你是否看到过那些令人惊叹的 AI 驱动的图像编辑工具随处可见？比如，想象一下从照片中删除前任或将枯燥的背景换成热带海滩——只需点击几下即可！我对 AI 在多媒体领域的潜力非常着迷，而这么多令人惊叹的工具都是开源的这一事实更是酷毙了。这意味着我们都可以进行实验和创造，而无需花费太多钱！”

因此，我一直在尝试一些很棒的开源模型，例如 SAM、LaMa 和 Stable Diffusion，我想与你分享其中的乐趣。在这篇博客中，我们将一起构建一个小型图像编辑管道。可以把它想象成一个由 AI 驱动的 DIY Photoshop。我们将学习如何遮罩物体，让它们消失（噗！），用 AI 生成的精彩内容填补这些空白（也许是独角兽而不是前任？），然后将所有内容无缝融合以获得自然的外观。不需要花哨的软件或昂贵的订阅——只需要开源 AI 的魔力！让我们发挥创意吧！

1、使用 SAM 进行对象选择和蒙版

SAM 是一种强大的图像分割模型，用于为对象创建蒙版。它以图像和提示（点、框）作为输入，并输出详细的分割蒙版。其主要功能包括可提示性、支持交互式对象选择和零样本泛化，允许分割看不见的对象。这是通过对超过 10 亿个蒙版的庞大数据集进行训练实现的。从架构上讲，SAM 通常使用基于 ViT 的图像编码器来提取特征，然后使用轻量级解码器来生成蒙版。在我们的工作流程中，SAM 对于隔离要移除或替换的对象至关重要，为修复和混合步骤奠定了基础。它生成准确蒙版的能力对于以后实现逼真的图像处理至关重要。

我们将从 Unsplash 中的这张图片开始。我们首先使用 initialize_sam_model 加载预先训练的 SAM 模型。然后，调用 load_image 来加载输入图像。遮罩过程的核心发生在 generate_mask中，其中SAM模型根据提供的输入点预测遮罩。为了改进这个初始遮罩， expand_and_feather_mask应用了扩张和模糊以实现更平滑的羽化边缘。最后，保存生成的遮罩以供以后使用。这一系列函数利用SAM的功能为图像处理任务创建准确而精致的对象遮罩。

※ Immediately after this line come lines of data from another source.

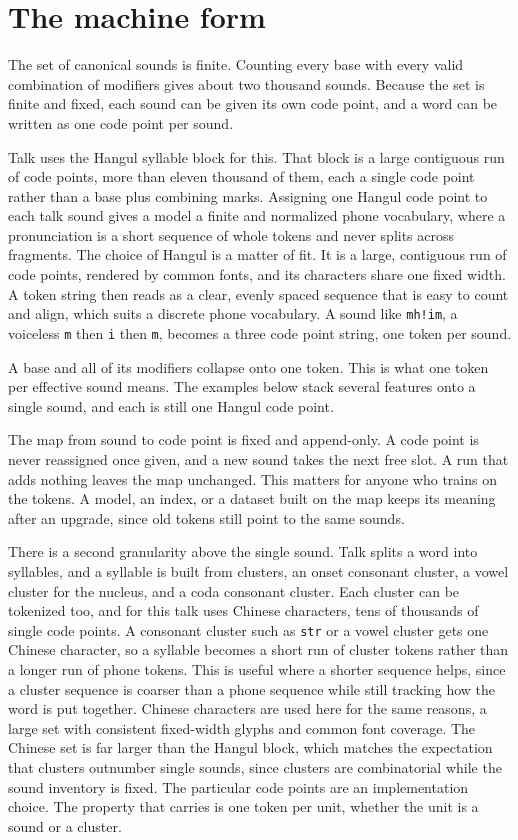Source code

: \section{The machine form}

The set of canonical sounds is finite. Counting every base with every valid combination of modifiers gives about two thousand sounds. Because the set is finite and fixed, each sound can be given its own code point, and a word can be written as one code point per sound.

Talk uses the Hangul syllable block for this. That block is a large contiguous run of code points, more than eleven thousand of them, each a single code point rather than a base plus combining marks. Assigning one Hangul code point to each talk sound gives a model a finite and normalized phone vocabulary, where a pronunciation is a short sequence of whole tokens and never splits across fragments. The choice of Hangul is a matter of fit. It is a large, contiguous run of code points, rendered by common fonts, and its characters share one fixed width. A token string then reads as a clear, evenly spaced sequence that is easy to count and align, which suits a discrete phone vocabulary. A sound like \verb|mh!im|, a voiceless \verb|m| then \verb|i| then \verb|m|, becomes a three code point string, one token per sound.

A base and all of its modifiers collapse onto one token. This is what one token per effective sound means. The examples below stack several features onto a single sound, and each is still one Hangul code point.



The map from sound to code point is fixed and append-only. A code point is never reassigned once given, and a new sound takes the next free slot. A run that adds nothing leaves the map unchanged. This matters for anyone who trains on the tokens. A model, an index, or a dataset built on the map keeps its meaning after an upgrade, since old tokens still point to the same sounds.

There is a second granularity above the single sound. Talk splits a word into syllables, and a syllable is built from clusters, an onset consonant cluster, a vowel cluster for the nucleus, and a coda consonant cluster. Each cluster can be tokenized too, and for this talk uses Chinese characters, tens of thousands of single code points. A consonant cluster such as \verb|str| or a vowel cluster gets one Chinese character, so a syllable becomes a short run of cluster tokens rather than a longer run of phone tokens. This is useful where a shorter sequence helps, since a cluster sequence is coarser than a phone sequence while still tracking how the word is put together. Chinese characters are used here for the same reasons, a large set with consistent fixed-width glyphs and common font coverage. The Chinese set is far larger than the Hangul block, which matches the expectation that clusters outnumber single sounds, since clusters are combinatorial while the sound inventory is fixed. The particular code points are an implementation choice. The property that carries is one token per unit, whether the unit is a sound or a cluster.

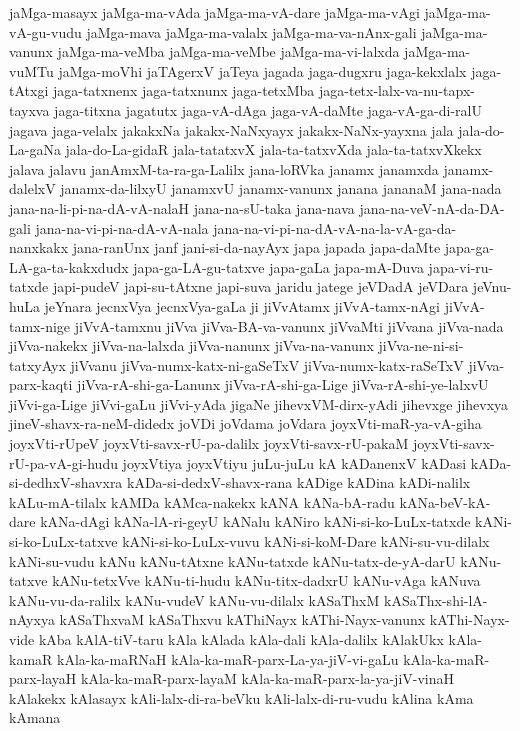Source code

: {jaMga-masayx
jaMga-ma-vAda
jaMga-ma-vA-dare
jaMga-ma-vAgi
jaMga-ma-vA-gu-vudu
jaMga-mava
jaMga-ma-valalx
jaMga-ma-va-nAnx-gali
jaMga-ma-vanunx
jaMga-ma-veMba
jaMga-ma-veMbe
jaMga-ma-vi-lalxda
jaMga-ma-vuMTu
jaMga-moVhi
jaTAgerxV
jaTeya
jagada
jaga-dugxru
jaga-kekxlalx
jaga-tAtxgi
jaga-tatxnenx
jaga-tatxnunx
jaga-tetxMba
jaga-tetx-lalx-va-nu-tapx-tayxva
jaga-titxna
jagatutx
jaga-vA-dAga
jaga-vA-daMte
jaga-vA-ga-di-ralU
jagava
jaga-velalx
jakakxNa
jakakx-NaNxyayx
jakakx-NaNx-yayxna
jala
jala-do-La-gaNa
jala-do-La-gidaR
jala-tatatxvX
jala-ta-tatxvXda
jala-ta-tatxvXkekx
jalava
jalavu
janAmxM-ta-ra-ga-Lalilx
jana-loRVka
janamx
janamxda
janamx-dalelxV
janamx-da-lilxyU
janamxvU
janamx-vanunx
janana
jananaM
jana-nada
jana-na-li-pi-na-dA-vA-nalaH
jana-na-sU-taka
jana-nava
jana-na-veV-nA-da-DA-gali
jana-na-vi-pi-na-dA-vA-nala
jana-na-vi-pi-na-dA-vA-na-la-vA-ga-da-nanxkakx
jana-ranUnx
janf
jani-si-da-nayAyx
japa
japada
japa-daMte
japa-ga-LA-ga-ta-kakxdudx
japa-ga-LA-gu-tatxve
japa-gaLa
japa-mA-Duva
japa-vi-ru-tatxde
japi-pudeV
japi-su-tAtxne
japi-suva
jaridu
jatege
jeVDadA
jeVDara
jeVnu-huLa
jeYnara
jecnxVya
jecnxVya-gaLa
ji
jiVvAtamx
jiVvA-tamx-nAgi
jiVvA-tamx-nige
jiVvA-tamxnu
jiVva
jiVva-BA-va-vanunx
jiVvaMti
jiVvana
jiVva-nada
jiVva-nakekx
jiVva-na-lalxda
jiVva-nanunx
jiVva-na-vanunx
jiVva-ne-ni-si-tatxyAyx
jiVvanu
jiVva-numx-katx-ni-gaSeTxV
jiVva-numx-katx-raSeTxV
jiVva-parx-kaqti
jiVva-rA-shi-ga-Lanunx
jiVva-rA-shi-ga-Lige
jiVva-rA-shi-ye-lalxvU
jiVvi-ga-Lige
jiVvi-gaLu
jiVvi-yAda
jigaNe
jihevxVM-dirx-yAdi
jihevxge
jihevxya
jineV-shavx-ra-neM-didedx
joVDi
joVdama
joVdara
joyxVti-maR-ya-vA-giha
joyxVti-rUpeV
joyxVti-savx-rU-pa-dalilx
joyxVti-savx-rU-pakaM
joyxVti-savx-rU-pa-vA-gi-hudu
joyxVtiya
joyxVtiyu
juLu-juLu
kA
kADanenxV
kADasi
kADa-si-dedhxV-shavxra
kADa-si-dedxV-shavx-rana
kADige
kADina
kADi-nalilx
kALu-mA-tilalx
kAMDa
kAMca-nakekx
kANA
kANa-bA-radu
kANa-beV-kA-dare
kANa-dAgi
kANa-lA-ri-geyU
kANalu
kANiro
kANi-si-ko-LuLx-tatxde
kANi-si-ko-LuLx-tatxve
kANi-si-ko-LuLx-vuvu
kANi-si-koM-Dare
kANi-su-vu-dilalx
kANi-su-vudu
kANu
kANu-tAtxne
kANu-tatxde
kANu-tatx-de-yA-darU
kANu-tatxve
kANu-tetxVve
kANu-ti-hudu
kANu-titx-dadxrU
kANu-vAga
kANuva
kANu-vu-da-ralilx
kANu-vudeV
kANu-vu-dilalx
kASaThxM
kASaThx-shi-lA-nAyxya
kASaThxvaM
kASaThxvu
kAThiNayx
kAThi-Nayx-vanunx
kAThi-Nayx-vide
kAba
kAlA-tiV-taru
kAla
kAlada
kAla-dali
kAla-dalilx
kAlakUkx
kAla-kamaR
kAla-ka-maRNaH
kAla-ka-maR-parx-La-ya-jiV-vi-gaLu
kAla-ka-maR-parx-layaH
kAla-ka-maR-parx-layaM
kAla-ka-maR-parx-la-ya-jiV-vinaH
kAlakekx
kAlasayx
kAli-lalx-di-ra-beVku
kAli-lalx-di-ru-vudu
kAlina
kAma
kAmana
}
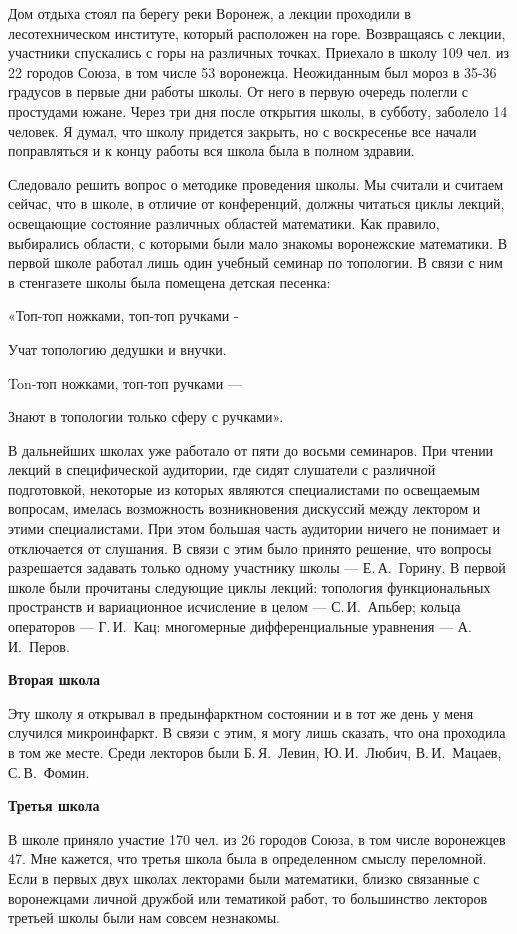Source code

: Дом отдыха стоял па берегу реки Воронеж, а лекции проходили в лесотехническом институте, который расположен на горе. Возвращаясь с лекции, участники спускались с горы на различных точках. Приехало в школу 109 чел. из 22 городов Союза, в том числе 53 воронежца. Неожиданным был мороз в 35-36 градусов в первые дни работы школы. От него в первую очередь полегли с простудами южане. Через три дня после открытия школы, в субботу, заболело 14 человек. Я думал, что школу придется закрыть, но с воскресенье все начали поправляться и к концу работы вся школа была в полном здравии.

Следовало решить вопрос о методике проведения школы. Мы считали и считаем сейчас, что в школе, в отличие от конференций, должны читаться циклы лекций, освещающие состояние различных областей математики. Как правило, выбирались области, с которыми были мало знакомы воронежские математики.
В первой школе работал лишь один учебный семинар по топологии. В связи с ним в стенгазете школы была помещена детская песенка:

«Топ-топ ножками, топ-топ ручками -

Учат топологию дедушки и внучки.

Ton-топ ножками, топ-топ ручками —

Знают в топологии только сферу с ручками».

В дальнейших школах уже работало от пяти до восьми семинаров. При чтении лекций в специфической аудитории, где сидят слушатели с различной подготовкой, некоторые из которых являются специалистами по освещаемым вопросам, имелась возможность возникновения дискуссий между лектором и этими специалистами. При этом большая часть аудитории ничего не понимает и отключается от слушания. В связи с этим было принято решение, что вопросы разрешается задавать только одному участнику школы --- Е.\,А.~Горину.
В первой школе были прочитаны следующие циклы лекций: топология функциональных пространств и вариационное исчисление в целом --- С.\,И.~Апьбер; кольца операторов --- Г.\,И.~Кац: многомерные дифференциальные уравнения --- А.\,И.~Перов.

{\bf Вторая школа}

Эту школу я открывал в предынфарктном состоянии и в тот же день у меня случился микроинфаркт.
В связи с этим, я могу лишь сказать, что она проходила в том же месте. Среди лекторов были Б.\,Я.~Левин, Ю.\,И.~Любич, В.\,И.~Мацаев, С.\,В.~Фомин.

{\bf Третья школа}

В школе приняло участие 170 чел. из 26 городов Союза, в том числе воронежцев 47. Мне кажется, что третья школа была в определенном смыслу переломной. Если в первых двух школах лекторами были математики, близко связанные с воронежцами личной дружбой или тематикой работ, то большинство лекторов третьей школы были нам совсем незнакомы.

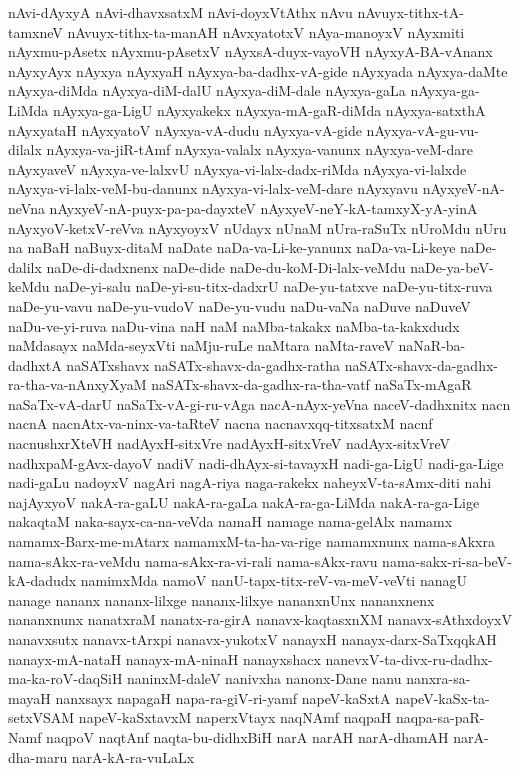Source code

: {nAvi-dAyxyA
nAvi-dhavxsatxM
nAvi-doyxVtAthx
nAvu
nAvuyx-tithx-tA-tamxneV
nAvuyx-tithx-ta-manAH
nAvxyatotxV
nAya-manoyxV
nAyxmiti
nAyxmu-pAsetx
nAyxmu-pAsetxV
nAyxsA-duyx-vayoVH
nAyxyA-BA-vAnanx
nAyxyAyx
nAyxya
nAyxyaH
nAyxya-ba-dadhx-vA-gide
nAyxyada
nAyxya-daMte
nAyxya-diMda
nAyxya-diM-dalU
nAyxya-diM-dale
nAyxya-gaLa
nAyxya-ga-LiMda
nAyxya-ga-LigU
nAyxyakekx
nAyxya-mA-gaR-diMda
nAyxya-satxthA
nAyxyataH
nAyxyatoV
nAyxya-vA-dudu
nAyxya-vA-gide
nAyxya-vA-gu-vu-dilalx
nAyxya-va-jiR-tAmf
nAyxya-valalx
nAyxya-vanunx
nAyxya-veM-dare
nAyxyaveV
nAyxya-ve-lalxvU
nAyxya-vi-lalx-dadx-riMda
nAyxya-vi-lalxde
nAyxya-vi-lalx-veM-bu-danunx
nAyxya-vi-lalx-veM-dare
nAyxyavu
nAyxyeV-nA-neVna
nAyxyeV-nA-puyx-pa-pa-dayxteV
nAyxyeV-neY-kA-tamxyX-yA-yinA
nAyxyoV-ketxV-reVva
nAyxyoyxV
nUdayx
nUnaM
nUra-raSuTx
nUroMdu
nUru
na
naBaH
naBuyx-ditaM
naDate
naDa-va-Li-ke-yanunx
naDa-va-Li-keye
naDe-dalilx
naDe-di-dadxnenx
naDe-dide
naDe-du-koM-Di-lalx-veMdu
naDe-ya-beV-keMdu
naDe-yi-salu
naDe-yi-su-titx-dadxrU
naDe-yu-tatxve
naDe-yu-titx-ruva
naDe-yu-vavu
naDe-yu-vudoV
naDe-yu-vudu
naDu-vaNa
naDuve
naDuveV
naDu-ve-yi-ruva
naDu-vina
naH
naM
naMba-takakx
naMba-ta-kakxdudx
naMdasayx
naMda-seyxVti
naMju-ruLe
naMtara
naMta-raveV
naNaR-ba-dadhxtA
naSATxshavx
naSATx-shavx-da-gadhx-ratha
naSATx-shavx-da-gadhx-ra-tha-va-nAnxyXyaM
naSATx-shavx-da-gadhx-ra-tha-vatf
naSaTx-mAgaR
naSaTx-vA-darU
naSaTx-vA-gi-ru-vAga
nacA-nAyx-yeVna
naceV-dadhxnitx
nacn
nacnA
nacnAtx-va-ninx-va-taRteV
nacna
nacnavxqq-titxsatxM
nacnf
nacnushxrXteVH
nadAyxH-sitxVre
nadAyxH-sitxVreV
nadAyx-sitxVreV
nadhxpaM-gAvx-dayoV
nadiV
nadi-dhAyx-si-tavayxH
nadi-ga-LigU
nadi-ga-Lige
nadi-gaLu
nadoyxV
nagAri
nagA-riya
naga-rakekx
naheyxV-ta-sAmx-diti
nahi
najAyxyoV
nakA-ra-gaLU
nakA-ra-gaLa
nakA-ra-ga-LiMda
nakA-ra-ga-Lige
nakaqtaM
naka-sayx-ca-na-veVda
namaH
namage
nama-gelAlx
namamx
namamx-Barx-me-mAtarx
namamxM-ta-ha-va-rige
namamxnunx
nama-sAkxra
nama-sAkx-ra-veMdu
nama-sAkx-ra-vi-rali
nama-sAkx-ravu
nama-sakx-ri-sa-beV-kA-dadudx
namimxMda
namoV
nanU-tapx-titx-reV-va-meV-veVti
nanagU
nanage
nananx
nananx-lilxge
nananx-lilxye
nananxnUnx
nananxnenx
nananxnunx
nanatxraM
nanatx-ra-girA
nanavx-kaqtasxnXM
nanavx-sAthxdoyxV
nanavxsutx
nanavx-tArxpi
nanavx-yukotxV
nanayxH
nanayx-darx-SaTxqqkAH
nanayx-mA-nataH
nanayx-mA-ninaH
nanayxshacx
nanevxV-ta-divx-ru-dadhx-ma-ka-roV-daqSiH
naninxM-daleV
nanivxha
nanonx-Dane
nanu
nanxra-sa-mayaH
nanxsayx
napagaH
napa-ra-giV-ri-yamf
napeV-kaSxtA
napeV-kaSx-ta-setxVSAM
napeV-kaSxtavxM
naperxVtayx
naqNAmf
naqpaH
naqpa-sa-paR-Namf
naqpoV
naqtAnf
naqta-bu-didhxBiH
narA
narAH
narA-dhamAH
narA-dha-maru
narA-kA-ra-vuLaLx
}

!pip install -q opencv-python matplotlib segment-anything jupyter_bbox_widget

import os
import urllib.request
import cv2
import numpy as np
import matplotlib.pyplot as plt
from segment_anything import SamPredictor, sam_model_registry
import requests
from io import BytesIO
from PIL import Image
import base64
import torch
from jupyter_bbox_widget import BBoxWidget

# Encode the image to be used by BBOX - visual identification of coordinates
def encode_image(filepath):
    with open(filepath, 'rb') as f:
        image_bytes = f.read()
    encoded = str(base64.b64encode(image_bytes), 'utf-8')
    return "data:image/jpg;base64,"+encoded

# Crop the image so that the images aligns with the standard 512 size
def crop_image(image_path, x, y, crop_size=512):
    image = cv2.imread(image_path)
    height, width, _ = image.shape
    start_x = max(0, x - crop_size // 2)
    start_y = max(0, y - crop_size // 2)
    end_x = min(width, start_x + crop_size)
    end_y = min(height, start_y + crop_size)
    start_x = max(0, end_x - crop_size)
    start_y = max(0, end_y - crop_size)
    cropped_image = image[start_y:end_y, start_x:end_x]
    return cropped_image

# Initialize the SAM model (you can change the model type if needed)
def initialize_sam_model(model_type="vit_h"):
    sam_checkpoint = "/content/models/sam_vit_h_4b8939.pth"  
    sam_model = sam_model_registry[model_type](checkpoint=sam_checkpoint).to("cuda")
    return SamPredictor(sam_model)

# Load an image
def load_image(image_path):
    image = cv2.imread(image_path)
    image = cv2.cvtColor(image, cv2.COLOR_BGR2RGB)
    return image

# Generate masks based on input points
def generate_mask(image, predictor, points):
    predictor.set_image(image)
    input_points = np.array(points)  
    input_labels = np.ones(len(points)) 
    masks, scores, _ = predictor.predict(point_coords=input_points, point_labels=input_labels, multimask_output=True)
    best_mask = masks[np.argmax(scores)]
    return best_mask

# Expand and feather the mask
def expand_and_feather_mask(mask, dilation_iterations=10, blur_kernel_size=21):
    kernel = np.ones((3, 3), np.uint8)  
    expanded_mask = cv2.dilate(mask.astype(np.uint8), kernel, iterations=dilation_iterations)
    feathered_mask = cv2.GaussianBlur(expanded_mask.astype(np.float32), (blur_kernel_size, blur_kernel_size), 0)
    feathered_mask = np.clip(feathered_mask, 0, 1)
    return feathered_mask

# Save the mask as an image
def save_mask(mask, output_path):
    cv2.imwrite(output_path, (mask * 255).astype(np.uint8))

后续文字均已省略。